Observability

Metrics Server & Prometheus Integration

● Intermediate ⏱ 15 min read

Kubernetes has two separate metric systems that often get confused. Metrics Server serves the real-time resource snapshot the HPA and kubectl top need. Prometheus is a time-series database that scrapes metrics from every component in the cluster and stores them for querying and alerting. You almost always need both.

Two Metric Systems

Metrics ServerPrometheus
What it isIn-memory aggregator of kubelet resource statsTime-series database with pull-based scraping
Retention~60 seconds (in memory only)Configurable — days to years
Used byHPA, VPA, kubectl topGrafana dashboards, Alertmanager, custom tooling
InstallSingle deployment, 1–2 replicasFull stack: prometheus, alertmanager, exporters
QueryKubernetes Metrics APIPromQL

Metrics Server

Metrics Server scrapes resource usage (CPU/memory) from each node's kubelet Summary API every 60 seconds and serves them via the metrics.k8s.io API group. Install it with the official manifest:

# Install Metrics Server
kubectl apply -f https://github.com/kubernetes-sigs/metrics-server/releases/latest/download/components.yaml

# Verify it's running
kubectl get apiservice v1beta1.metrics.k8s.io

# Use it
kubectl top nodes
kubectl top pods -n production --sort-by=memory
⚠️
TLS in local clusters

On clusters without proper TLS (kind, minikube), Metrics Server fails because it can't verify kubelet certificates. Add --kubelet-insecure-tls to the Metrics Server container args to skip verification in dev environments only.

Prometheus Architecture

Prometheus metrics pipeline in Kubernetes
TARGETS (expose /metrics)
kubelet (cadvisor)
kube-apiserver
kube-state-metrics
node-exporter
your app pods
PROMETHEUS
scrapes every 15s
stores in TSDB
evaluates rules
fires alerts
CONSUMERS
Grafana dashboards
Alertmanager
HPA custom metrics
PromQL API clients
↑ Prometheus pulls (scrapes) from targets — targets do not push
kube-prometheus-stack (Helm chart) installs all of this in one command: Prometheus Operator, Grafana, kube-state-metrics, node-exporter, and pre-built dashboards.
Prometheus scrapes /metrics endpoints from all targets on a fixed interval.

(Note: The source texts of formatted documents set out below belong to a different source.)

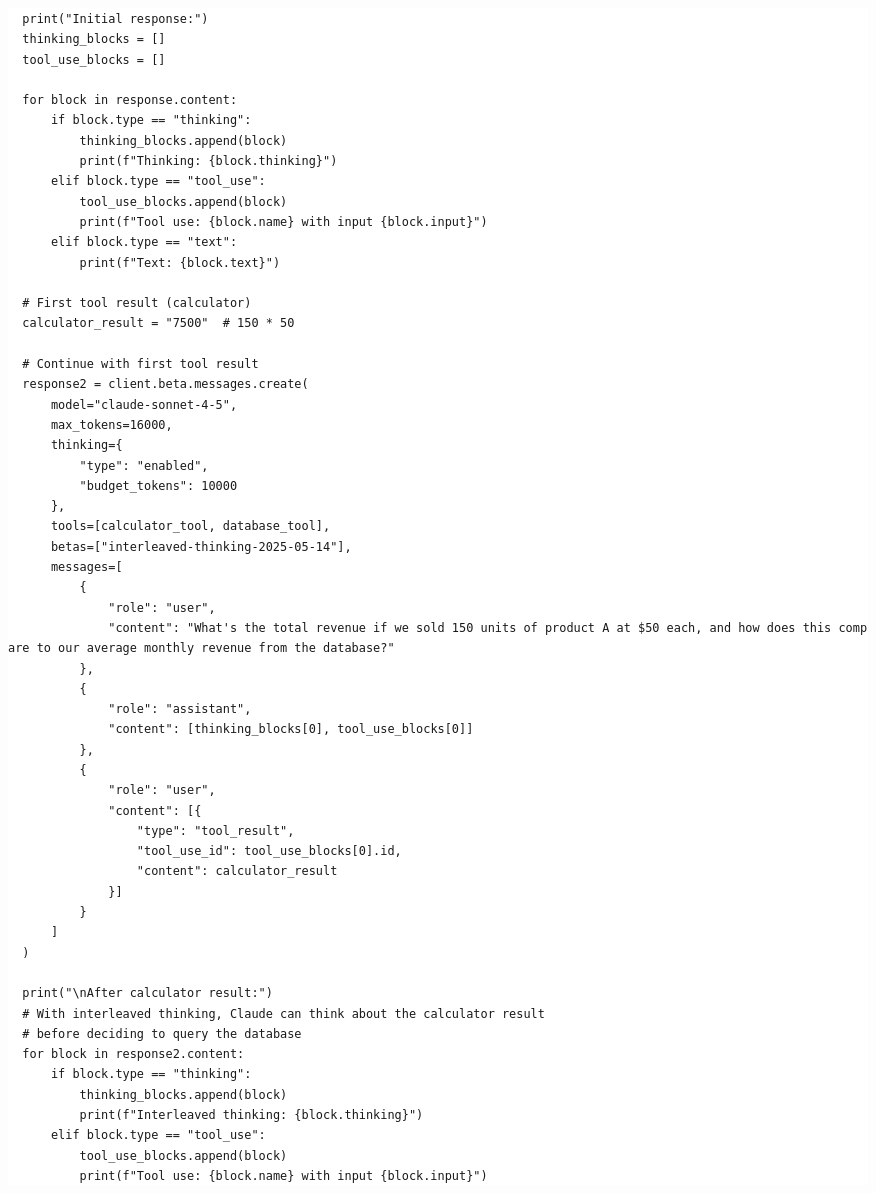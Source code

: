       print("Initial response:")
      thinking_blocks = []
      tool_use_blocks = []

      for block in response.content:
          if block.type == "thinking":
              thinking_blocks.append(block)
              print(f"Thinking: {block.thinking}")
          elif block.type == "tool_use":
              tool_use_blocks.append(block)
              print(f"Tool use: {block.name} with input {block.input}")
          elif block.type == "text":
              print(f"Text: {block.text}")

      # First tool result (calculator)
      calculator_result = "7500"  # 150 * 50

      # Continue with first tool result
      response2 = client.beta.messages.create(
          model="claude-sonnet-4-5",
          max_tokens=16000,
          thinking={
              "type": "enabled",
              "budget_tokens": 10000
          },
          tools=[calculator_tool, database_tool],
          betas=["interleaved-thinking-2025-05-14"],
          messages=[
              {
                  "role": "user",
                  "content": "What's the total revenue if we sold 150 units of product A at $50 each, and how does this compare to our average monthly revenue from the database?"
              },
              {
                  "role": "assistant",
                  "content": [thinking_blocks[0], tool_use_blocks[0]]
              },
              {
                  "role": "user",
                  "content": [{
                      "type": "tool_result",
                      "tool_use_id": tool_use_blocks[0].id,
                      "content": calculator_result
                  }]
              }
          ]
      )

      print("\nAfter calculator result:")
      # With interleaved thinking, Claude can think about the calculator result
      # before deciding to query the database
      for block in response2.content:
          if block.type == "thinking":
              thinking_blocks.append(block)
              print(f"Interleaved thinking: {block.thinking}")
          elif block.type == "tool_use":
              tool_use_blocks.append(block)
              print(f"Tool use: {block.name} with input {block.input}")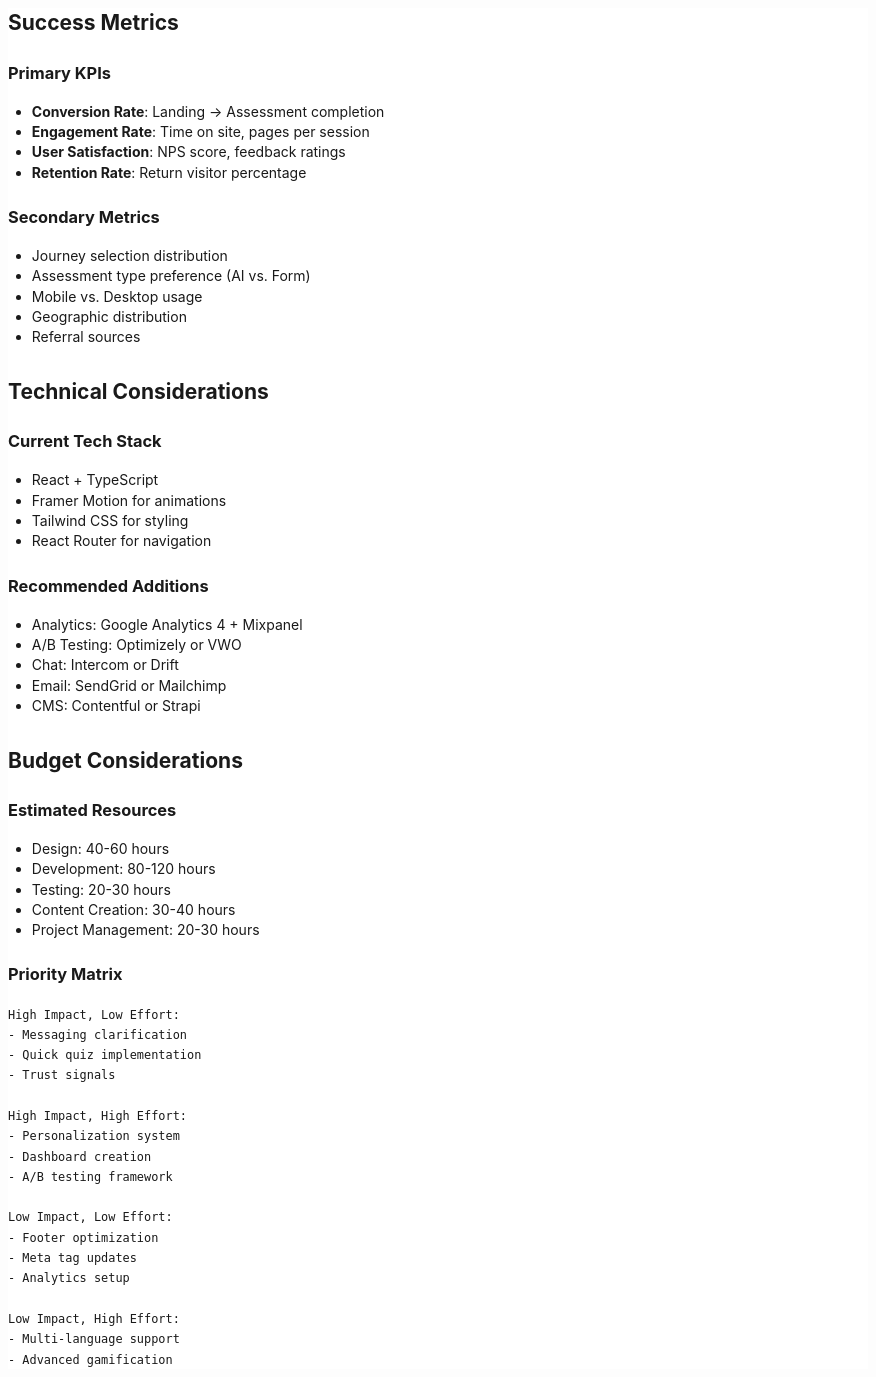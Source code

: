 ## Success Metrics

### Primary KPIs
- **Conversion Rate**: Landing → Assessment completion
- **Engagement Rate**: Time on site, pages per session
- **User Satisfaction**: NPS score, feedback ratings
- **Retention Rate**: Return visitor percentage

### Secondary Metrics
- Journey selection distribution
- Assessment type preference (AI vs. Form)
- Mobile vs. Desktop usage
- Geographic distribution
- Referral sources

## Technical Considerations

### Current Tech Stack
- React + TypeScript
- Framer Motion for animations
- Tailwind CSS for styling
- React Router for navigation

### Recommended Additions
- Analytics: Google Analytics 4 + Mixpanel
- A/B Testing: Optimizely or VWO
- Chat: Intercom or Drift
- Email: SendGrid or Mailchimp
- CMS: Contentful or Strapi

## Budget Considerations

### Estimated Resources
- Design: 40-60 hours
- Development: 80-120 hours
- Testing: 20-30 hours
- Content Creation: 30-40 hours
- Project Management: 20-30 hours

### Priority Matrix
```
High Impact, Low Effort:
- Messaging clarification
- Quick quiz implementation
- Trust signals

High Impact, High Effort:
- Personalization system
- Dashboard creation
- A/B testing framework

Low Impact, Low Effort:
- Footer optimization
- Meta tag updates
- Analytics setup

Low Impact, High Effort:
- Multi-language support
- Advanced gamification
```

Grafana queries Prometheus for dashboards; Alertmanager routes fired alerts to PagerDuty, Slack, etc.
kube-prometheus-stack — install via Helm
helm repo add prometheus-community https://prometheus-community.github.io/helm-charts
helm repo update

helm install kube-prometheus-stack prometheus-community/kube-prometheus-stack \
  --namespace monitoring \
  --create-namespace \
  --set grafana.adminPassword=changeme \
  --set prometheus.prometheusSpec.retention=30d \
  --set prometheus.prometheusSpec.storageSpec.volumeClaimTemplate.spec.resources.requests.storage=50Gi

kube-state-metrics

The kubelet exposes container CPU/memory usage. But it knows nothing about Deployment replicas, Pod phase, HPA target ratios, or node conditions. That's what kube-state-metrics adds — it watches the Kubernetes API and exposes object-level metrics as Prometheus gauges.

MetricWhat it tells you
kube_deployment_status_replicas_availableAvailable replicas vs desired — spot degraded deployments.
kube_pod_status_phaseCount of pods in Pending/Running/Failed/Succeeded per namespace.
kube_node_status_conditionNode Ready, DiskPressure, MemoryPressure conditions.
kube_persistentvolumeclaim_status_phasePending/Bound/Lost PVCs.
kube_job_status_failedFailed job runs — useful for CronJob alerting.

Scrape Configs & ServiceMonitor

The Prometheus Operator introduces ServiceMonitor and PodMonitor CRDs. Instead of editing Prometheus config files, you declare what to scrape in a Kubernetes object.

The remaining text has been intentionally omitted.